::: Record set

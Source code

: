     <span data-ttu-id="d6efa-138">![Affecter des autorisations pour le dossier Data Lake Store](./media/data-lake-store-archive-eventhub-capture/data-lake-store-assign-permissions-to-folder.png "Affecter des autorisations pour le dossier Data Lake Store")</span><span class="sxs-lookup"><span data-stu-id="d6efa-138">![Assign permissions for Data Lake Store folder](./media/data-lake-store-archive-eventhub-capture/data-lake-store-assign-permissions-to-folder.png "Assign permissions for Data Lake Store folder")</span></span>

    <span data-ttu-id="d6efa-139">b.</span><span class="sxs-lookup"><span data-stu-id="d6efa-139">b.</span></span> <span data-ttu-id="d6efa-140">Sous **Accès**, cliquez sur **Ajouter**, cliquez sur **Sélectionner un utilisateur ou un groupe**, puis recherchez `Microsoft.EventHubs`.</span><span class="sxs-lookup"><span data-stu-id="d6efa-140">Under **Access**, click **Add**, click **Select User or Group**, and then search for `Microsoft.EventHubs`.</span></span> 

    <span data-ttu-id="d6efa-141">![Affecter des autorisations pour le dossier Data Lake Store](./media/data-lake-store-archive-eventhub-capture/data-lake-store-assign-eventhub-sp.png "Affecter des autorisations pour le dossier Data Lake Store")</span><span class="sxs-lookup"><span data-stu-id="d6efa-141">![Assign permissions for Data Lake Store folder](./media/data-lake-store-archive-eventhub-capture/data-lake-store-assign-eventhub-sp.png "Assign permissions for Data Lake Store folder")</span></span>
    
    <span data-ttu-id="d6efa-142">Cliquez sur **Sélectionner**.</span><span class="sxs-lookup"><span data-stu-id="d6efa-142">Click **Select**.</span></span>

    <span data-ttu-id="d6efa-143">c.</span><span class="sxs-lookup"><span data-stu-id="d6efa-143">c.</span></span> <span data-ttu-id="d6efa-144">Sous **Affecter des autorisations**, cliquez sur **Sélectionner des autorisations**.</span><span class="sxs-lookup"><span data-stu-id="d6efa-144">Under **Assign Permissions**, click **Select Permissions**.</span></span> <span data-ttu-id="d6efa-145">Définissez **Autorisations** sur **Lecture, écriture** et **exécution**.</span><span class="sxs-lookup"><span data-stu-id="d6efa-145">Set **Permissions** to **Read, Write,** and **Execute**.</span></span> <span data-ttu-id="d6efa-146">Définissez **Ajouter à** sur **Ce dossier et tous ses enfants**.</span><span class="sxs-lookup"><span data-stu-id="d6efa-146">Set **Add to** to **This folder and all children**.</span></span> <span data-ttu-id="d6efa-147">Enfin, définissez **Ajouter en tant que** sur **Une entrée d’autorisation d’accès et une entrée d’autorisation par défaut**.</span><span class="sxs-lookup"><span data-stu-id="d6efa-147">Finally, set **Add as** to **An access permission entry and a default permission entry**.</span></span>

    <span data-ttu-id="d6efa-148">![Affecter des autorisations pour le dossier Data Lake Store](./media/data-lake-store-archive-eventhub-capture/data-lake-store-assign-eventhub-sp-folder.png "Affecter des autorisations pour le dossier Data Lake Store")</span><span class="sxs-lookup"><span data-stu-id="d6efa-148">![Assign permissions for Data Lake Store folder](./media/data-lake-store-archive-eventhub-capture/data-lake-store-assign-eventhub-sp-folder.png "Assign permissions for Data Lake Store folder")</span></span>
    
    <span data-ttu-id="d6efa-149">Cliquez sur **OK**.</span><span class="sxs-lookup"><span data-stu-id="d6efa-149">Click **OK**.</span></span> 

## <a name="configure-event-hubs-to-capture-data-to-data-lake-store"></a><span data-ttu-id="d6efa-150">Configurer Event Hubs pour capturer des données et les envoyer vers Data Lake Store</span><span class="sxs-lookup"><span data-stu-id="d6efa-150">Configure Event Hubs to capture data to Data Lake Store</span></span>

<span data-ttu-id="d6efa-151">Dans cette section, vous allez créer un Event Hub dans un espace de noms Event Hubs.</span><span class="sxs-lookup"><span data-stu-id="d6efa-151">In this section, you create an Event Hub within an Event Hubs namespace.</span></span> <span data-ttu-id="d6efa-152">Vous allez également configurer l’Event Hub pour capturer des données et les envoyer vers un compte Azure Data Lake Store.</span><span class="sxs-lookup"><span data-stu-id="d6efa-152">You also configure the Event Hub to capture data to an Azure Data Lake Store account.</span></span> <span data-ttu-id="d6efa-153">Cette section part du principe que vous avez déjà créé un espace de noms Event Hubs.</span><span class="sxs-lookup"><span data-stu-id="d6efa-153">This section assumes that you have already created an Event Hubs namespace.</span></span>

::::::
::: Record set

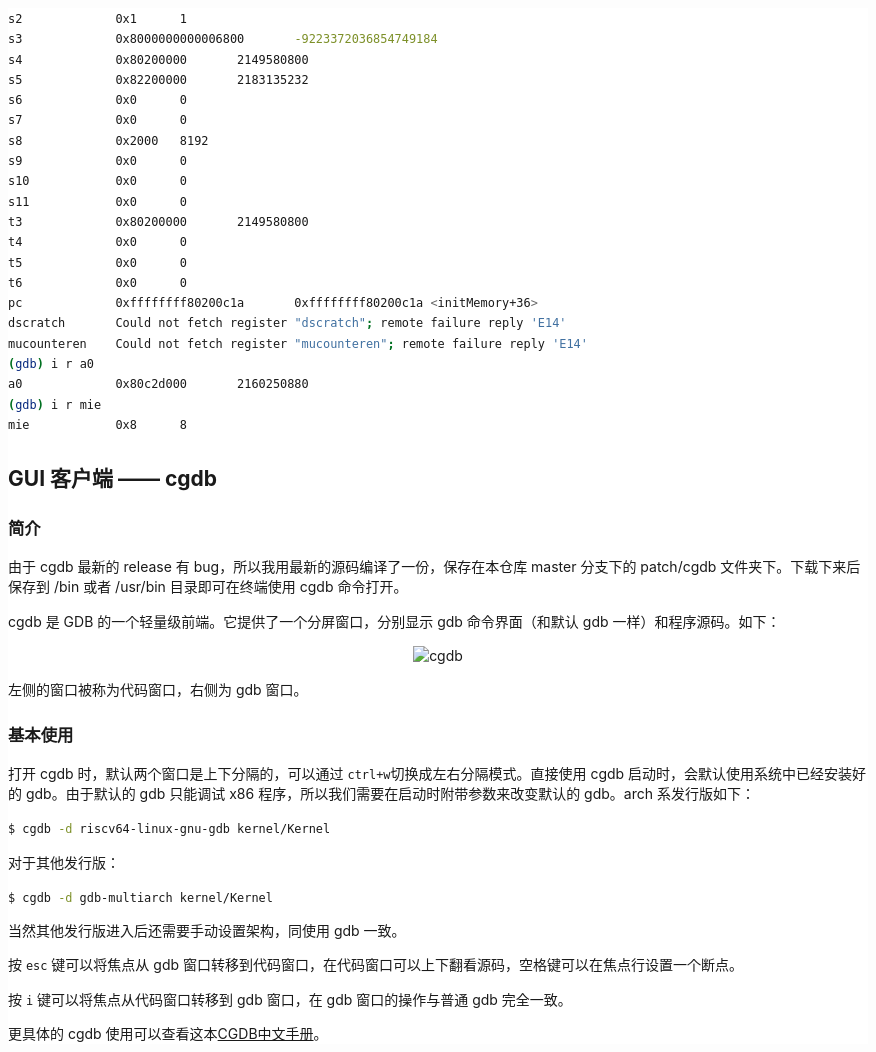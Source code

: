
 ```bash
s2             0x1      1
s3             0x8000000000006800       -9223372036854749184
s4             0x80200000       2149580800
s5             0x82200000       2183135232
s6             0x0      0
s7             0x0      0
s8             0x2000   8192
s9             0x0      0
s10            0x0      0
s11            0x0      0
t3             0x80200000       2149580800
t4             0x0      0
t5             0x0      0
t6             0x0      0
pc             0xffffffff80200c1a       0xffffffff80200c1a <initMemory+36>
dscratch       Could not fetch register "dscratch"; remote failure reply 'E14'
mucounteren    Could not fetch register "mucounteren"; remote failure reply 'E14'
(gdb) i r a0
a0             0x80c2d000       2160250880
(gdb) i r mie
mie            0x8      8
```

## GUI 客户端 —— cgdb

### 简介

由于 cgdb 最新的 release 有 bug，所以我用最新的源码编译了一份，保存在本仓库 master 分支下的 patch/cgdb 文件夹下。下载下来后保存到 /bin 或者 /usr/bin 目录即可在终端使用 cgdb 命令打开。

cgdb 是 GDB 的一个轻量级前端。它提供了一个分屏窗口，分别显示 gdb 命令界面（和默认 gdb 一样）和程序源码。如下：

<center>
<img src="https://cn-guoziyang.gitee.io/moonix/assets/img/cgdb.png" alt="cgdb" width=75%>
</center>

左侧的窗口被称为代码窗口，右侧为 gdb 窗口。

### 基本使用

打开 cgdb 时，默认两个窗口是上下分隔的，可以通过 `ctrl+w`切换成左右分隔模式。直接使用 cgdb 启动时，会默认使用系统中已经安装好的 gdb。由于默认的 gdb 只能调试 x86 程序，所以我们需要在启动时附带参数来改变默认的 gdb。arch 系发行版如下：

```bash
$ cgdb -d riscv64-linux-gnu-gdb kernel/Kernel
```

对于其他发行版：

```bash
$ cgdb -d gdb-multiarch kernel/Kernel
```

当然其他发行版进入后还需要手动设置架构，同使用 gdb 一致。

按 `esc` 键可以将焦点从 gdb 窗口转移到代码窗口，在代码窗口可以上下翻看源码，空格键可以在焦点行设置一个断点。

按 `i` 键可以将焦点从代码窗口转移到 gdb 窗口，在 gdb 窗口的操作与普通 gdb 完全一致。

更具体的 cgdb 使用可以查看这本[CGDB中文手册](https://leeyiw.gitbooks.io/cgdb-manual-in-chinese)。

::::::
::: Record set

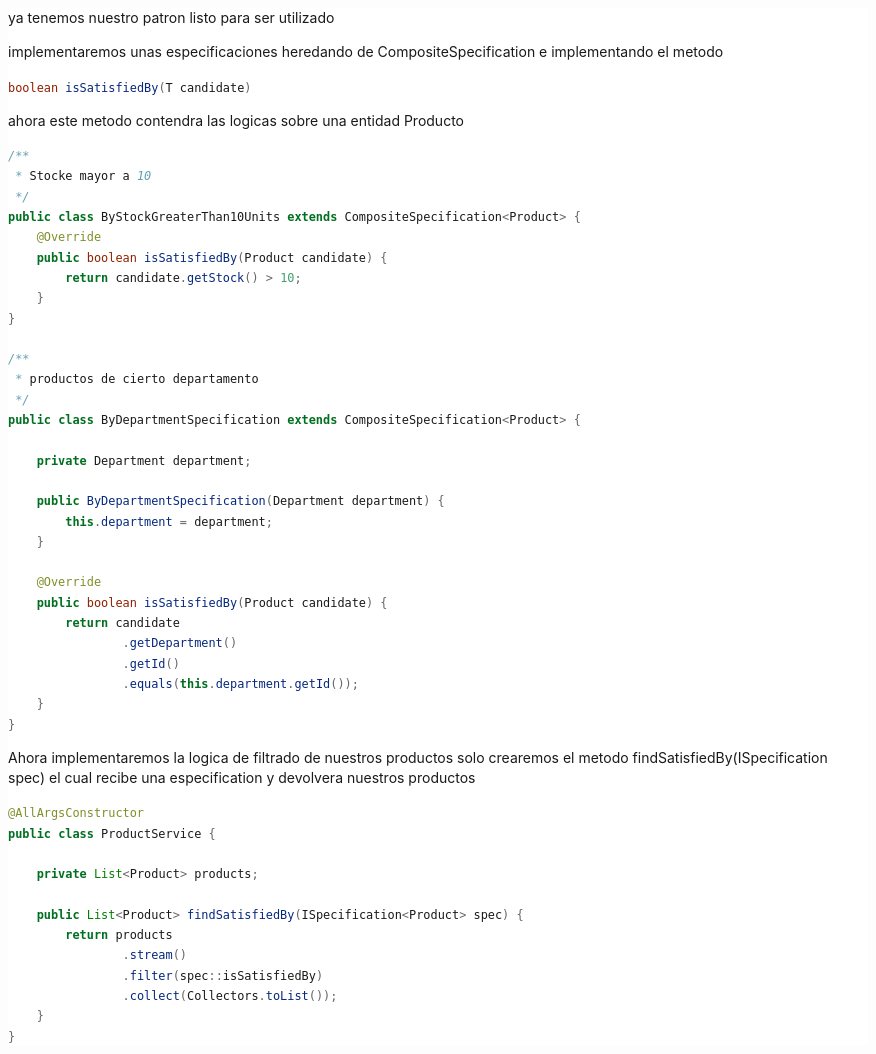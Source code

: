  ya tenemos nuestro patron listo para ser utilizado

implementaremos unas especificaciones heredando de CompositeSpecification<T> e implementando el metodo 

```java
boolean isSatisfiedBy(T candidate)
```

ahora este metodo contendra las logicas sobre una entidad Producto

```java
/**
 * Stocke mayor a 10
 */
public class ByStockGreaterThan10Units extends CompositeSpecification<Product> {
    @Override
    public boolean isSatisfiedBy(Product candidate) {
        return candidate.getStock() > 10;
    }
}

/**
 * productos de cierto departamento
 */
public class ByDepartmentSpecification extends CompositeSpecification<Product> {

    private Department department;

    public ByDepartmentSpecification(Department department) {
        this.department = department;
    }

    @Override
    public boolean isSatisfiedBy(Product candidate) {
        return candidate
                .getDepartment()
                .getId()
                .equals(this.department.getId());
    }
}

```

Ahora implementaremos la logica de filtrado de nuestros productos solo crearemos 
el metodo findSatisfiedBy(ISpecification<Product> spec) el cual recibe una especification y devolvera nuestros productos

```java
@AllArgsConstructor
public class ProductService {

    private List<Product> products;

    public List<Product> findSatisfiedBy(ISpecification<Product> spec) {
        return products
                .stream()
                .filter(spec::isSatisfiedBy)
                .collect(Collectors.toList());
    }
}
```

::::::

Whenever the string "ByDepartmentSpecification" shows up in a line above, copy that line.

Exercise output:
public class ByDepartmentSpecification extends CompositeSpecification<Product> {
    public ByDepartmentSpecification(Department department) {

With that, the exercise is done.